● **TASK INSTRUCTIONS**
An exact copy of the data is needed, but without any of its images.
--- SUPPLIED RECORDS Enclosed Below ---
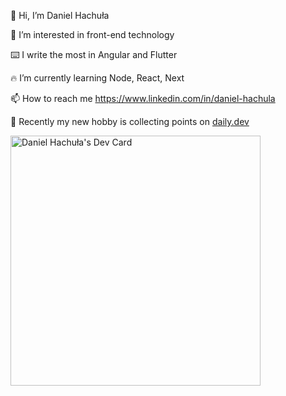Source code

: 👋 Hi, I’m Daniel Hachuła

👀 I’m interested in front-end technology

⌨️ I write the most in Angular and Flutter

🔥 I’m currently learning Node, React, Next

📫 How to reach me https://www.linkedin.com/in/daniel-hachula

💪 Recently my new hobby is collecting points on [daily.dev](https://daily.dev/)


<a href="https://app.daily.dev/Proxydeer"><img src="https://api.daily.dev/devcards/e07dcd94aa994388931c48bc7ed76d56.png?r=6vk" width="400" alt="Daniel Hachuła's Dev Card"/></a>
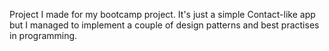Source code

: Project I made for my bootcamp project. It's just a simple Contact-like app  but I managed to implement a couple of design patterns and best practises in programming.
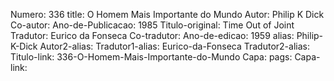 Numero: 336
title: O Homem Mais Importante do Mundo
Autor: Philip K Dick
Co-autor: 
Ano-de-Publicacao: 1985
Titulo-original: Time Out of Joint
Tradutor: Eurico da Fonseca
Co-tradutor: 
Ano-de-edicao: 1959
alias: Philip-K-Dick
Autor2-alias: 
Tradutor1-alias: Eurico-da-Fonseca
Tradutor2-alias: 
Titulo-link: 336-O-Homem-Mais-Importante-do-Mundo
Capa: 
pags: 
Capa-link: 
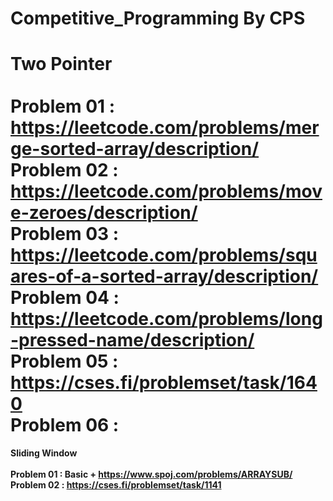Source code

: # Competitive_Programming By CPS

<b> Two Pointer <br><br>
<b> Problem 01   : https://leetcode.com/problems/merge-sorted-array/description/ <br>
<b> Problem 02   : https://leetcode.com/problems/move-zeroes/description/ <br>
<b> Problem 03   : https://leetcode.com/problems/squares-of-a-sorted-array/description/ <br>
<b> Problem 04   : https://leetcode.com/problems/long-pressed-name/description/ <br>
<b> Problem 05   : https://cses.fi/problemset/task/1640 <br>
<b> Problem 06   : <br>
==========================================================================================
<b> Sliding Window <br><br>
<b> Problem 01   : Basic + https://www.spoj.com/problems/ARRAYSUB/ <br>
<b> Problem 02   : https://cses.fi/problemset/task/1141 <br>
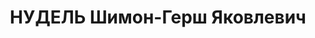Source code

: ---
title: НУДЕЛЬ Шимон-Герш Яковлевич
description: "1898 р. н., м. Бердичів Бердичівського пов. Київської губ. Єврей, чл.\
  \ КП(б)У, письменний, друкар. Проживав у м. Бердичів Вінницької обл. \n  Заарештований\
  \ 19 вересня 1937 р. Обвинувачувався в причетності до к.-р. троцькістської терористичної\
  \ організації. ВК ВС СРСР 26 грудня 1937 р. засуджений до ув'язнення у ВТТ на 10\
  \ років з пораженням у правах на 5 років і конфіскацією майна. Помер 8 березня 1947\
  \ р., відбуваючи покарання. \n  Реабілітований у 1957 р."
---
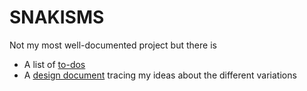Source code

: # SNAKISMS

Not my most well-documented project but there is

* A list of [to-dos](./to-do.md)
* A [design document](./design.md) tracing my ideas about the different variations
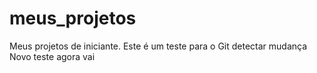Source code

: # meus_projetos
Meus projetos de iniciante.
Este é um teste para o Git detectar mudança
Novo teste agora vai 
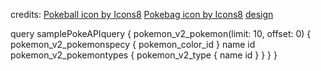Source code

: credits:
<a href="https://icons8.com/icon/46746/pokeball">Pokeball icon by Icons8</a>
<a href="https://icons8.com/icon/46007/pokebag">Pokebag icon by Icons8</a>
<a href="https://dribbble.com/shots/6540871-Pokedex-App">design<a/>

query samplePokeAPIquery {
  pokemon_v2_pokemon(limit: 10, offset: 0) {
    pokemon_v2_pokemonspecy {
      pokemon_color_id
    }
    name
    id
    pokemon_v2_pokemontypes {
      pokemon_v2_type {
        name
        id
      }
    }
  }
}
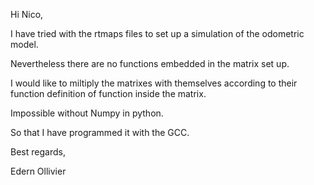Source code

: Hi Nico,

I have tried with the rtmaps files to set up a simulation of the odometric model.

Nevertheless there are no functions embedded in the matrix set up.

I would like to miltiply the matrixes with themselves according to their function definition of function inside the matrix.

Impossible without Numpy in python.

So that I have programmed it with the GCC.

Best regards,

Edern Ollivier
--- End of Enclosed SUPPLIED RECORDS ---
● **SOLUTION TO THE PROBLEM**
Source code

: 👋 Hi, I’m Daniel Hachuła

👀 I’m interested in front-end technology

⌨️ I write the most in Angular and Flutter

🔥 I’m currently learning Node, React, Next

📫 How to reach me https://www.linkedin.com/in/daniel-hachula

💪 Recently my new hobby is collecting points on [daily.dev](https://daily.dev/)


<a href="https://app.daily.dev/Proxydeer"><img src="https://api.daily.dev/devcards/e07dcd94aa994388931c48bc7ed76d56.png?r=6vk" width="400" alt="Daniel Hachuła's Dev Card"/></a>
Source code

: Project I made for my bootcamp project. It's just a simple Contact-like app  but I managed to implement a couple of design patterns and best practises in programming.
 Numero: 336
title: O Homem Mais Importante do Mundo
Autor: Philip K Dick
Co-autor: 
Ano-de-Publicacao: 1985
Titulo-original: Time Out of Joint
Tradutor: Eurico da Fonseca
Co-tradutor: 
Ano-de-edicao: 1959
alias: Philip-K-Dick
Autor2-alias: 
Tradutor1-alias: Eurico-da-Fonseca
Tradutor2-alias: 
Titulo-link: 336-O-Homem-Mais-Importante-do-Mundo
Capa: 
pags: 
Capa-link: 
Source code

: # Competitive_Programming By CPS

<b> Two Pointer <br><br>
<b> Problem 01   : https://leetcode.com/problems/merge-sorted-array/description/ <br>
<b> Problem 02   : https://leetcode.com/problems/move-zeroes/description/ <br>
<b> Problem 03   : https://leetcode.com/problems/squares-of-a-sorted-array/description/ <br>
<b> Problem 04   : https://leetcode.com/problems/long-pressed-name/description/ <br>
<b> Problem 05   : https://cses.fi/problemset/task/1640 <br>
<b> Problem 06   : <br>
==========================================================================================
<b> Sliding Window <br><br>
<b> Problem 01   : Basic + https://www.spoj.com/problems/ARRAYSUB/ <br>
<b> Problem 02   : https://cses.fi/problemset/task/1141 <br>
Source code

: ---
title: НУДЕЛЬ Шимон-Герш Яковлевич
description: "1898 р. н., м. Бердичів Бердичівського пов. Київської губ. Єврей, чл.\
  \ КП(б)У, письменний, друкар. Проживав у м. Бердичів Вінницької обл. \n  Заарештований\
  \ 19 вересня 1937 р. Обвинувачувався в причетності до к.-р. троцькістської терористичної\
  \ організації. ВК ВС СРСР 26 грудня 1937 р. засуджений до ув'язнення у ВТТ на 10\
  \ років з пораженням у правах на 5 років і конфіскацією майна. Помер 8 березня 1947\
  \ р., відбуваючи покарання. \n  Реабілітований у 1957 р."
---
Source code

: # SNAKISMS

Not my most well-documented project but there is

* A list of [to-dos](./to-do.md)
* A [design document](./design.md) tracing my ideas about the different variations
Source code

: # meus_projetos
Meus projetos de iniciante.
Este é um teste para o Git detectar mudança
Novo teste agora vai 
Source code

: credits:
<a href="https://icons8.com/icon/46746/pokeball">Pokeball icon by Icons8</a>
<a href="https://icons8.com/icon/46007/pokebag">Pokebag icon by Icons8</a>
<a href="https://dribbble.com/shots/6540871-Pokedex-App">design<a/>

query samplePokeAPIquery {
  pokemon_v2_pokemon(limit: 10, offset: 0) {
    pokemon_v2_pokemonspecy {
      pokemon_color_id
    }
    name
    id
    pokemon_v2_pokemontypes {
      pokemon_v2_type {
        name
        id
      }
    }
  }
}
Source code

: Hi Nico,

I have tried with the rtmaps files to set up a simulation of the odometric model.

Nevertheless there are no functions embedded in the matrix set up.

I would like to miltiply the matrixes with themselves according to their function definition of function inside the matrix.

Impossible without Numpy in python.

So that I have programmed it with the GCC.

Best regards,

Edern Ollivier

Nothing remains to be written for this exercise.